Nearly 30 percent of deaths involving poisoning or toxic effects had at least one mention of the toxic effects of substances that were chiefly nonmedicinal. The toxic effects of alcohol and of carbon monoxide were more likely to be listed on death certificates than other toxic, nonmedicinal substances. About one-fourth of suicides involving poisoning and toxic effects had mention of carbon monoxide poisoning, and 9 percent of unintentional deaths involving poisoning and toxic effects included mention of alcohol.
Poisoning death rates increased with age from less than 1 per 100,000 for persons under 15 years of age to 19/100,000 at 35 to 44 years of age, and then declined again with age (Figure 3-2). For persons 15 to 19 and 20 to 24 years of age, death rates for males were about three times the rates for females; for those age 25 and older, the ratio was closer to 2:1 (data not shown).
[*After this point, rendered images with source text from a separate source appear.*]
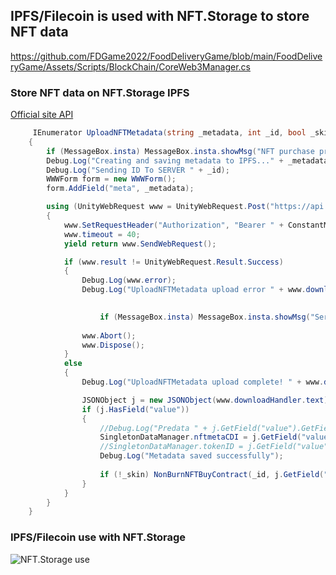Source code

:## IPFS/Filecoin is used with NFT.Storage to store NFT data


https://github.com/FDGame2022/FoodDeliveryGame/blob/main/FoodDeliveryGame/Assets/Scripts/BlockChain/CoreWeb3Manager.cs

### Store NFT data on NFT.Storage IPFS
[Official site API](https://nft.storage/api-docs/)

``` C#
     IEnumerator UploadNFTMetadata(string _metadata, int _id, bool _skin)
    {
        if (MessageBox.insta) MessageBox.insta.showMsg("NFT purchase process started\nThis can up to minute", false);
        Debug.Log("Creating and saving metadata to IPFS..." + _metadata);
        Debug.Log("Sending ID To SERVER " + _id);
        WWWForm form = new WWWForm();
        form.AddField("meta", _metadata);

        using (UnityWebRequest www = UnityWebRequest.Post("https://api.nft.storage/store", form))
        {
            www.SetRequestHeader("Authorization", "Bearer " + ConstantManager.nftStorage_key);
            www.timeout = 40;
            yield return www.SendWebRequest();

            if (www.result != UnityWebRequest.Result.Success)
            {
                Debug.Log(www.error);
                Debug.Log("UploadNFTMetadata upload error " + www.downloadHandler.text);

               
                    if (MessageBox.insta) MessageBox.insta.showMsg("Server error\nPlease try again", true);
                
                www.Abort();
                www.Dispose();
            }
            else
            {
                Debug.Log("UploadNFTMetadata upload complete! " + www.downloadHandler.text);

                JSONObject j = new JSONObject(www.downloadHandler.text);
                if (j.HasField("value"))
                {
                    //Debug.Log("Predata " + j.GetField("value").GetField("ipnft").stringValue);
                    SingletonDataManager.nftmetaCDI = j.GetField("value").GetField("url").stringValue; //ipnft
                    //SingletonDataManager.tokenID = j.GetField("value").GetField("ipnft").stringValue; //ipnft
                    Debug.Log("Metadata saved successfully");
                    
                    if (!_skin) NonBurnNFTBuyContract(_id, j.GetField("value").GetField("url").stringValue);
                }
            }
        }
    }
```
### IPFS/Filecoin use with NFT.Storage 
![NFT.Storage use](/HT_Images/Hanging6.jpg)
The age-adjusted death rate for poisoning was 8.5/100,000, with rates ranging from a low of 1.8 for the Asian and Pacific Islander population to 9.8/100,000 for blacks. For each racial and ethnic group and both sexes, age-specific rates were higher for persons ages 35 to 44 and 45 to 54 than for those younger or older, with the highest rate for black males ages 45 to 54 (Figure 3-3).
Poisoning death rates are highest in the Mountain states (with New Mexico’s rate being the highest [16.4/100,000] in the United States) and lowest in the West North Central states (particularly North Dakota, South Dakota, Iowa, and Minnesota) and Pacific states (dominated by the low rate in California, 4.1/100,000). In each geographic division except for New England, the highest death rates were associated with unintentional poisoning, followed by poisoning by suicide. In New England, rates for poisoning of undetermined intent were higher than other poisoning death rates (Figure 3-4). The East North Central states had relatively high rates associated with psychoactive drug use mortality.
By combining the estimates of poisoning from the various data sources described, it is possible to develop a more complete estimate of poisoning incidence than can be obtained from any single source. It is interesting to note that while the distribution of estimated poisonings varies across regions for several of the data sources, these differences are blunted when all sources are combined. A comparison of annual episode estimates from the various data sources by level of care is presented in Table 3-11.
Both the NHIS and TESS provide estimates of poisoning events in which no direct (face-to-face) clinical evaluation or treatment occurred.